キャンディ
リハビリも順調に進みたった二週間しかたっていないというのに、傷口はふさがり撃たれたほうの左手で『グー』が握れるほどになっていた。

しかし完全に回復しても半年後にもう一回ボルトを抜いたり付け直さなければならないのだが。

NYPDのメイソン刑事は毎日のように見舞いに来てくれる。

それは仕事としても、またはプライベートとしてルイの大好きなスイカを持ってきてくれるときもある。

このとうに四十は超えているだろう、白髪交じりの屈強な男は、もしかしたら優しい人なのかもしれない。

もしかしたら彼は嘘などつかない人間で、私は彼を信じるべきなのかも知れない、と思う反面、いや、絶対に信用してはならない、という頑固な思いがルイの頭の中を行き来する。

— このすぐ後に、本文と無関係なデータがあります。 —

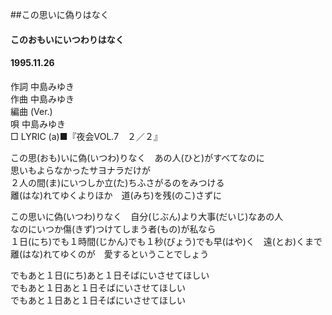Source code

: ##この思いに偽りはなく
#### このおもいにいつわりはなく
#### 1995.11.26

作詞     中島みゆき　　　　　   
作曲      中島みゆき  　　　   
編曲 (Ver.) 　　　　　    
唄     中島みゆき    
□ LYRIC (a)■『夜会VOL.7　２／２』  
  
  
この思(おも)いに偽(いつわ)りなく　あの人(ひと)がすべてなのに  
思いもよらなかったサヨナラだけが  
２人の間(ま)にいつしか立(た)ちふさがるのをみつける  
離(はな)れてゆくよりほか　道(みち)を残(のこ)さずに  
  
この思いに偽(いつわ)りなく　自分(じぶん)より大事(だいじ)なあの人  
なのにいつか傷(きず)つけてしまう者(もの)が私なら  
１日(にち)でも１時間(じかん)でも１秒(びょう)でも早(はや)く　遠(とお)くまで  
離(はな)れてゆくのが　愛するということでしょう  
  
でもあと１日(にち)あと１日そばにいさせてほしい  
でもあと１日あと１日そばにいさせてほしい  
でもあと１日あと１日そばにいさせてほしい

それはあれだけやさしかったケビンが、実は亮介を殺したバリーと関係があったという事実が、ルイにそうさせていた。

ルイは入院しているその間、昼夜を問わず亮介を殺したやつらとその黒幕が、ルイからいったい何をほしがっているのか、いろいろと考えてみた。

事件の発端のヤンとの接点は、くまのぬいぐるみ。メイソン刑事によるとヤンは『キャンディ』と中国製のマリワナの運び屋だった。

私の記憶と麻薬を運んだタンカー、まだ見つかっていないヤンの麻薬。

接点はどこだ。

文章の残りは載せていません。